9.12.10

Familia (una de tantas)

Llego tarde, como siempre. Es inevitable. Y de verdad que esta vez lo había intentado con fuerzas. Pero no, llego mis diez minutos tarde de rigor, con el agravante de que es uno de esos días en los que las casualidades han conseguido que todos los demás lleguen cerca de quince minutos pronto (los que menos), con lo que subjetivamente llego vergonzosamente tarde, que es una de las últimas cosas que deberían pasar.

Hace doce años que no veo a esa rama de la familia. Por aquel entonces, se celebraban bodas en Córdoba como si fuese una epidemia. Y había que pasar el fin de semana, y olía a biberones derretidos, y yo odiaba esa ciudad por algún motivo irracional y, en parte, por las palomas, las mismas que no me molestaban en Sevilla y me desquiciaban allí.
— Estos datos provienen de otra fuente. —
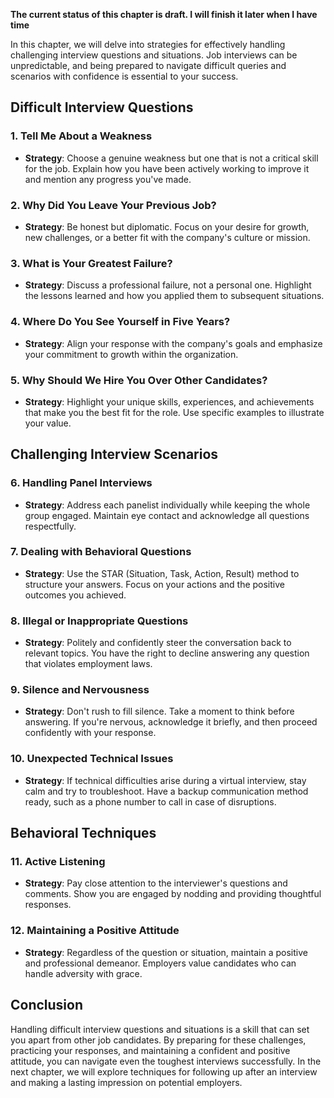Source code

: **The current status of this chapter is draft. I will finish it later when I have time**

In this chapter, we will delve into strategies for effectively handling challenging interview questions and situations. Job interviews can be unpredictable, and being prepared to navigate difficult queries and scenarios with confidence is essential to your success.

Difficult Interview Questions
-----------------------------

### 1. **Tell Me About a Weakness**

* **Strategy**: Choose a genuine weakness but one that is not a critical skill for the job. Explain how you have been actively working to improve it and mention any progress you've made.

### 2. **Why Did You Leave Your Previous Job?**

* **Strategy**: Be honest but diplomatic. Focus on your desire for growth, new challenges, or a better fit with the company's culture or mission.

### 3. **What is Your Greatest Failure?**

* **Strategy**: Discuss a professional failure, not a personal one. Highlight the lessons learned and how you applied them to subsequent situations.

### 4. **Where Do You See Yourself in Five Years?**

* **Strategy**: Align your response with the company's goals and emphasize your commitment to growth within the organization.

### 5. **Why Should We Hire You Over Other Candidates?**

* **Strategy**: Highlight your unique skills, experiences, and achievements that make you the best fit for the role. Use specific examples to illustrate your value.

Challenging Interview Scenarios
-------------------------------

### 6. **Handling Panel Interviews**

* **Strategy**: Address each panelist individually while keeping the whole group engaged. Maintain eye contact and acknowledge all questions respectfully.

### 7. **Dealing with Behavioral Questions**

* **Strategy**: Use the STAR (Situation, Task, Action, Result) method to structure your answers. Focus on your actions and the positive outcomes you achieved.

### 8. **Illegal or Inappropriate Questions**

* **Strategy**: Politely and confidently steer the conversation back to relevant topics. You have the right to decline answering any question that violates employment laws.

### 9. **Silence and Nervousness**

* **Strategy**: Don't rush to fill silence. Take a moment to think before answering. If you're nervous, acknowledge it briefly, and then proceed confidently with your response.

### 10. **Unexpected Technical Issues**

* **Strategy**: If technical difficulties arise during a virtual interview, stay calm and try to troubleshoot. Have a backup communication method ready, such as a phone number to call in case of disruptions.

Behavioral Techniques
---------------------

### 11. **Active Listening**

* **Strategy**: Pay close attention to the interviewer's questions and comments. Show you are engaged by nodding and providing thoughtful responses.

### 12. **Maintaining a Positive Attitude**

* **Strategy**: Regardless of the question or situation, maintain a positive and professional demeanor. Employers value candidates who can handle adversity with grace.

Conclusion
----------

Handling difficult interview questions and situations is a skill that can set you apart from other job candidates. By preparing for these challenges, practicing your responses, and maintaining a confident and positive attitude, you can navigate even the toughest interviews successfully. In the next chapter, we will explore techniques for following up after an interview and making a lasting impression on potential employers.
Pero, sobre todo, odiaba esa ciudad porque era donde nos juntábamos todos y teníamos que vernos y yo tenía entre doce y catorce años y todo en general era espantoso. Las bodas familiares iban en una categoría aparte que rondaba la tortura del enésimo infierno.
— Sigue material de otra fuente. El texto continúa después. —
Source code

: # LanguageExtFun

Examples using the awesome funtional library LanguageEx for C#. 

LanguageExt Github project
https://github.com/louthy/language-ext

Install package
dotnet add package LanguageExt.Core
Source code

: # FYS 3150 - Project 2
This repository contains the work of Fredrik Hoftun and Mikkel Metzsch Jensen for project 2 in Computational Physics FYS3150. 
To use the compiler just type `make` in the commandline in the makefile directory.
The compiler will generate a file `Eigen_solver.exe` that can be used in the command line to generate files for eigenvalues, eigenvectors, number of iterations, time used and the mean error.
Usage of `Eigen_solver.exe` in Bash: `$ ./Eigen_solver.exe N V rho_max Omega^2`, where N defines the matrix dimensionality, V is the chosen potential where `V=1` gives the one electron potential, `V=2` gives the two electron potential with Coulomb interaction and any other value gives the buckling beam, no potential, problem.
Recuerdo a mi madre llorando, muerta de la vergüenza, echando en cara recomendaciones para internados no tenidas en cuenta. La sensación de que en realidad no me gustaba provocar todo aquello pero que era absolutamente imposible evitarlo.

Y doce años después, sólo de pensar en "las primas" me daban temblores. He interiorizado la vergüenza ajena que provocaba. Me muero de la vergüenza yo.
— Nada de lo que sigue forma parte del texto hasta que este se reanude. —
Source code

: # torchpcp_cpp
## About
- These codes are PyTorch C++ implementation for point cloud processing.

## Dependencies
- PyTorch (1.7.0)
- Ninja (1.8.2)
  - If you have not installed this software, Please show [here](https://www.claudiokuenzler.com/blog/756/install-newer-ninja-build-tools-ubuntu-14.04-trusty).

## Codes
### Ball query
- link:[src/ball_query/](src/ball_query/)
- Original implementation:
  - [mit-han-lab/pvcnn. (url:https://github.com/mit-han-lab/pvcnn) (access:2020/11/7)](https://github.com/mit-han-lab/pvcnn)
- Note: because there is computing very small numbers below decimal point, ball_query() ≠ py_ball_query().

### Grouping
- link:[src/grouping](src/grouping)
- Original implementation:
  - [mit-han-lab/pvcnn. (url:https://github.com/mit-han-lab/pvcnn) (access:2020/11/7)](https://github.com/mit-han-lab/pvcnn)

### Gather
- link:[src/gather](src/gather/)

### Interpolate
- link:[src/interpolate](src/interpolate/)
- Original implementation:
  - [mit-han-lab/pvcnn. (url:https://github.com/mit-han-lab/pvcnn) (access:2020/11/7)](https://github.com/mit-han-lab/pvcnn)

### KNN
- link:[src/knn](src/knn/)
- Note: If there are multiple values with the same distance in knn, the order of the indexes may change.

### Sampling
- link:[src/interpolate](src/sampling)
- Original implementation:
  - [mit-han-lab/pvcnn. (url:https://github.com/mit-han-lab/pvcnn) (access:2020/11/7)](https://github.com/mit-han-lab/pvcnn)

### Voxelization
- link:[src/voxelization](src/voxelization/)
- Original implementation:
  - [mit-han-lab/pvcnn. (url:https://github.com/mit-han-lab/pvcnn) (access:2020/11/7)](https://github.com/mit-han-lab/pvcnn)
Me quito el abrigo subiendo las escaleras para que nadie vea que no he tenido tiempo de llevarlo al tinte. Lo doblo tres veces porque me da miedo que se vea el agujero del forro. Intento respirar hondo pero no me sale. No he tenido tiempo de maquillarme y después de la semana pasada me parece que en cualquier momento mis ojeras se harán más fuertes que yo y saldrán por debajo de la cara de al-menos-hoy-he-dormido para devolverme mi aspecto de chica enfermiza y melancólica que resulta ser agresiva y destructiva con una fuerza que no se sabe de dónde le sale.

Y es odioso cuando te pareces a la peor versión de ti mismo.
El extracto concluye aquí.